[Source texts of formatted documents]
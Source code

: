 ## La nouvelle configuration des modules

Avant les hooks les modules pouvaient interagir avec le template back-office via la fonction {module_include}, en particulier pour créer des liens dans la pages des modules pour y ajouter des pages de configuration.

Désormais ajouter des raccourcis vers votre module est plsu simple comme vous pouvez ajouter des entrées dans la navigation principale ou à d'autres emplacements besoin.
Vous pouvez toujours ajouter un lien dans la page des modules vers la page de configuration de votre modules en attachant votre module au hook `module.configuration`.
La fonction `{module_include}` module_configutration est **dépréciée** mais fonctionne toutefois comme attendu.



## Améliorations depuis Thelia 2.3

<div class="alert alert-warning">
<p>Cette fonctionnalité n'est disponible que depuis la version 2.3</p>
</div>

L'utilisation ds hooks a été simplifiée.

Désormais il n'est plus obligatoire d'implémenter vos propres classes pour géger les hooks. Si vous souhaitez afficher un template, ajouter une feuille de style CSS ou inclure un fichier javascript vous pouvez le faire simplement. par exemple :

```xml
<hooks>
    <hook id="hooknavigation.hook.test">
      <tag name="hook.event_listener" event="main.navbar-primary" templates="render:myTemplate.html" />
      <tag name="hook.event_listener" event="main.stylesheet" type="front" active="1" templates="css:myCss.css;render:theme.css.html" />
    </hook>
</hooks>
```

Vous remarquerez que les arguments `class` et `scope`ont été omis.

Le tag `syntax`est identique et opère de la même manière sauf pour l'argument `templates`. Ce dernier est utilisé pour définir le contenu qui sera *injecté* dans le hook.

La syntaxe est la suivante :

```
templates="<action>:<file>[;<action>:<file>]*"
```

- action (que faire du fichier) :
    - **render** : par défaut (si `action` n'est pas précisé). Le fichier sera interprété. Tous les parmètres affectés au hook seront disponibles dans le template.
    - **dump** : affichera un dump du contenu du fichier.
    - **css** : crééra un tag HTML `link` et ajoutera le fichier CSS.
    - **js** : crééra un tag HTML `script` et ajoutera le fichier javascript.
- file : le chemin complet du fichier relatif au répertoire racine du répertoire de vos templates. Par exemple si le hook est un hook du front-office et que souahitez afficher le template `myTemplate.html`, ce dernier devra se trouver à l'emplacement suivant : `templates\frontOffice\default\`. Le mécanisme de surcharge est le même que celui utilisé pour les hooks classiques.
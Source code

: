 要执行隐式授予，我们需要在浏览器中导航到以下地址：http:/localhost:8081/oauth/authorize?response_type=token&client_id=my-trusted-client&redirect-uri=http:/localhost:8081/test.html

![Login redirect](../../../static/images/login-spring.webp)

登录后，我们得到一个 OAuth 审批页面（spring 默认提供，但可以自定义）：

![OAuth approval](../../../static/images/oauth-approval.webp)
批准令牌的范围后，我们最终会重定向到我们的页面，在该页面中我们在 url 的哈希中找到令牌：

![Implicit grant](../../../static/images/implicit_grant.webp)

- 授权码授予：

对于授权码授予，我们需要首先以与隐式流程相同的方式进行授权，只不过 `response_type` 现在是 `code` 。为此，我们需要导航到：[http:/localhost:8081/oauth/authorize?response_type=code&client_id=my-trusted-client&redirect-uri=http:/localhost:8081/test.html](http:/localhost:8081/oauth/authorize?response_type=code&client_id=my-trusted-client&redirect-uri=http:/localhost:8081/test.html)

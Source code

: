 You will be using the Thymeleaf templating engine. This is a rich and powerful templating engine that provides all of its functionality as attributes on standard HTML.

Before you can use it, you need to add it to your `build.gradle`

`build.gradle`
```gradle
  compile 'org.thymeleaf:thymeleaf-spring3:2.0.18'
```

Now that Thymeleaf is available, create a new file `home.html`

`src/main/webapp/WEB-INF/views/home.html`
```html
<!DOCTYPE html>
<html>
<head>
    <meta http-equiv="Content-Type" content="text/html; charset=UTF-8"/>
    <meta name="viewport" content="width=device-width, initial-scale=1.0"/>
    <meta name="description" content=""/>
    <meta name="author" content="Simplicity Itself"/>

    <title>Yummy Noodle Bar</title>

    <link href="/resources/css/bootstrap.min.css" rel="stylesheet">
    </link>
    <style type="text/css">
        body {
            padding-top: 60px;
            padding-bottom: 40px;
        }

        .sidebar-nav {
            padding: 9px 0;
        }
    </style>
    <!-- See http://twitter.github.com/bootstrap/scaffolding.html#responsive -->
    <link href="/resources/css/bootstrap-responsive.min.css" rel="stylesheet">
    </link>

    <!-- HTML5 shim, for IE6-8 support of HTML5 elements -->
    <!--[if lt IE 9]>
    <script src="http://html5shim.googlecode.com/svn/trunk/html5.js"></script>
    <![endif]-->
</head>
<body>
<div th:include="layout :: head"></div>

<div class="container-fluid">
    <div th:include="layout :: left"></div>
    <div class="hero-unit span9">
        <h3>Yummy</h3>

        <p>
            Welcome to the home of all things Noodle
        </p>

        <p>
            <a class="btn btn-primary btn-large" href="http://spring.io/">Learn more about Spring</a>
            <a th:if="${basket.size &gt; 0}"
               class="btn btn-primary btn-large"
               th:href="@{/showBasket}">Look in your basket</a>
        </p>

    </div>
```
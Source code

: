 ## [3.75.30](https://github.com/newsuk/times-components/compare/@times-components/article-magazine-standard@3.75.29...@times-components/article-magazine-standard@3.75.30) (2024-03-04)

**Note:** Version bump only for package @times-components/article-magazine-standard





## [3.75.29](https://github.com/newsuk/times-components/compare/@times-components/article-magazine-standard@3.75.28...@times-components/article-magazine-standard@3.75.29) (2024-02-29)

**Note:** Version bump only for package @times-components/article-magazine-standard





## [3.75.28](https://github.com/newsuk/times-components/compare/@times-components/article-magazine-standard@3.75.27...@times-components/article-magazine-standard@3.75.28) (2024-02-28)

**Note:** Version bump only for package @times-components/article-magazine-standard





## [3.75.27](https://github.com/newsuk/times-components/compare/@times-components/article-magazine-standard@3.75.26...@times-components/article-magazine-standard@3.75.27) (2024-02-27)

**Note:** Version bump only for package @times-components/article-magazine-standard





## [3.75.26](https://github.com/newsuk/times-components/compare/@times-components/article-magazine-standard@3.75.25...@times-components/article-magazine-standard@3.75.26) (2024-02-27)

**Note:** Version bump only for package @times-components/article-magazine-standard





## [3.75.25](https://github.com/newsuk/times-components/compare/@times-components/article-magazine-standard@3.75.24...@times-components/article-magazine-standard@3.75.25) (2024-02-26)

> [Exercise details] Each line above must be output exactly as it stands.

> [Solution to this problem]
Source code

: ## La nouvelle configuration des modules

Avant les hooks les modules pouvaient interagir avec le template back-office via la fonction {module_include}, en particulier pour créer des liens dans la pages des modules pour y ajouter des pages de configuration.

Désormais ajouter des raccourcis vers votre module est plsu simple comme vous pouvez ajouter des entrées dans la navigation principale ou à d'autres emplacements besoin.
Vous pouvez toujours ajouter un lien dans la page des modules vers la page de configuration de votre modules en attachant votre module au hook `module.configuration`.
La fonction `{module_include}` module_configutration est **dépréciée** mais fonctionne toutefois comme attendu.



## Améliorations depuis Thelia 2.3

<div class="alert alert-warning">
<p>Cette fonctionnalité n'est disponible que depuis la version 2.3</p>
</div>

L'utilisation ds hooks a été simplifiée.

Désormais il n'est plus obligatoire d'implémenter vos propres classes pour géger les hooks. Si vous souhaitez afficher un template, ajouter une feuille de style CSS ou inclure un fichier javascript vous pouvez le faire simplement. par exemple :

```xml
<hooks>
    <hook id="hooknavigation.hook.test">
      <tag name="hook.event_listener" event="main.navbar-primary" templates="render:myTemplate.html" />
      <tag name="hook.event_listener" event="main.stylesheet" type="front" active="1" templates="css:myCss.css;render:theme.css.html" />
    </hook>
</hooks>
```

Vous remarquerez que les arguments `class` et `scope`ont été omis.

Le tag `syntax`est identique et opère de la même manière sauf pour l'argument `templates`. Ce dernier est utilisé pour définir le contenu qui sera *injecté* dans le hook.

La syntaxe est la suivante :

```
templates="<action>:<file>[;<action>:<file>]*"
```

- action (que faire du fichier) :
    - **render** : par défaut (si `action` n'est pas précisé). Le fichier sera interprété. Tous les parmètres affectés au hook seront disponibles dans le template.
    - **dump** : affichera un dump du contenu du fichier.
    - **css** : crééra un tag HTML `link` et ajoutera le fichier CSS.
    - **js** : crééra un tag HTML `script` et ajoutera le fichier javascript.
- file : le chemin complet du fichier relatif au répertoire racine du répertoire de vos templates. Par exemple si le hook est un hook du front-office et que souahitez afficher le template `myTemplate.html`, ce dernier devra se trouver à l'emplacement suivant : `templates\frontOffice\default\`. Le mécanisme de surcharge est le même que celui utilisé pour les hooks classiques.
Source code

: 要执行隐式授予，我们需要在浏览器中导航到以下地址：http:/localhost:8081/oauth/authorize?response_type=token&client_id=my-trusted-client&redirect-uri=http:/localhost:8081/test.html

![Login redirect](../../../static/images/login-spring.webp)

登录后，我们得到一个 OAuth 审批页面（spring 默认提供，但可以自定义）：

![OAuth approval](../../../static/images/oauth-approval.webp)
批准令牌的范围后，我们最终会重定向到我们的页面，在该页面中我们在 url 的哈希中找到令牌：

![Implicit grant](../../../static/images/implicit_grant.webp)

- 授权码授予：

对于授权码授予，我们需要首先以与隐式流程相同的方式进行授权，只不过 `response_type` 现在是 `code` 。为此，我们需要导航到：[http:/localhost:8081/oauth/authorize?response_type=code&client_id=my-trusted-client&redirect-uri=http:/localhost:8081/test.html](http:/localhost:8081/oauth/authorize?response_type=code&client_id=my-trusted-client&redirect-uri=http:/localhost:8081/test.html)

Source code

: You will be using the Thymeleaf templating engine. This is a rich and powerful templating engine that provides all of its functionality as attributes on standard HTML.

Before you can use it, you need to add it to your `build.gradle`

`build.gradle`
```gradle
  compile 'org.thymeleaf:thymeleaf-spring3:2.0.18'
```

Now that Thymeleaf is available, create a new file `home.html`

`src/main/webapp/WEB-INF/views/home.html`
```html
<!DOCTYPE html>
<html>
<head>
    <meta http-equiv="Content-Type" content="text/html; charset=UTF-8"/>
    <meta name="viewport" content="width=device-width, initial-scale=1.0"/>
    <meta name="description" content=""/>
    <meta name="author" content="Simplicity Itself"/>

    <title>Yummy Noodle Bar</title>

    <link href="/resources/css/bootstrap.min.css" rel="stylesheet">
    </link>
    <style type="text/css">
        body {
            padding-top: 60px;
            padding-bottom: 40px;
        }

        .sidebar-nav {
            padding: 9px 0;
        }
    </style>
    <!-- See http://twitter.github.com/bootstrap/scaffolding.html#responsive -->
    <link href="/resources/css/bootstrap-responsive.min.css" rel="stylesheet">
    </link>

    <!-- HTML5 shim, for IE6-8 support of HTML5 elements -->
    <!--[if lt IE 9]>
    <script src="http://html5shim.googlecode.com/svn/trunk/html5.js"></script>
    <![endif]-->
</head>
<body>
<div th:include="layout :: head"></div>

<div class="container-fluid">
    <div th:include="layout :: left"></div>
    <div class="hero-unit span9">
        <h3>Yummy</h3>

        <p>
            Welcome to the home of all things Noodle
        </p>

        <p>
            <a class="btn btn-primary btn-large" href="http://spring.io/">Learn more about Spring</a>
            <a th:if="${basket.size &gt; 0}"
               class="btn btn-primary btn-large"
               th:href="@{/showBasket}">Look in your basket</a>
        </p>

    </div>
```
Source code

: ## [3.75.30](https://github.com/newsuk/times-components/compare/@times-components/article-magazine-standard@3.75.29...@times-components/article-magazine-standard@3.75.30) (2024-03-04)

**Note:** Version bump only for package @times-components/article-magazine-standard





## [3.75.29](https://github.com/newsuk/times-components/compare/@times-components/article-magazine-standard@3.75.28...@times-components/article-magazine-standard@3.75.29) (2024-02-29)

**Note:** Version bump only for package @times-components/article-magazine-standard





## [3.75.28](https://github.com/newsuk/times-components/compare/@times-components/article-magazine-standard@3.75.27...@times-components/article-magazine-standard@3.75.28) (2024-02-28)

**Note:** Version bump only for package @times-components/article-magazine-standard





## [3.75.27](https://github.com/newsuk/times-components/compare/@times-components/article-magazine-standard@3.75.26...@times-components/article-magazine-standard@3.75.27) (2024-02-27)

**Note:** Version bump only for package @times-components/article-magazine-standard





## [3.75.26](https://github.com/newsuk/times-components/compare/@times-components/article-magazine-standard@3.75.25...@times-components/article-magazine-standard@3.75.26) (2024-02-27)

**Note:** Version bump only for package @times-components/article-magazine-standard





## [3.75.25](https://github.com/newsuk/times-components/compare/@times-components/article-magazine-standard@3.75.24...@times-components/article-magazine-standard@3.75.25) (2024-02-26)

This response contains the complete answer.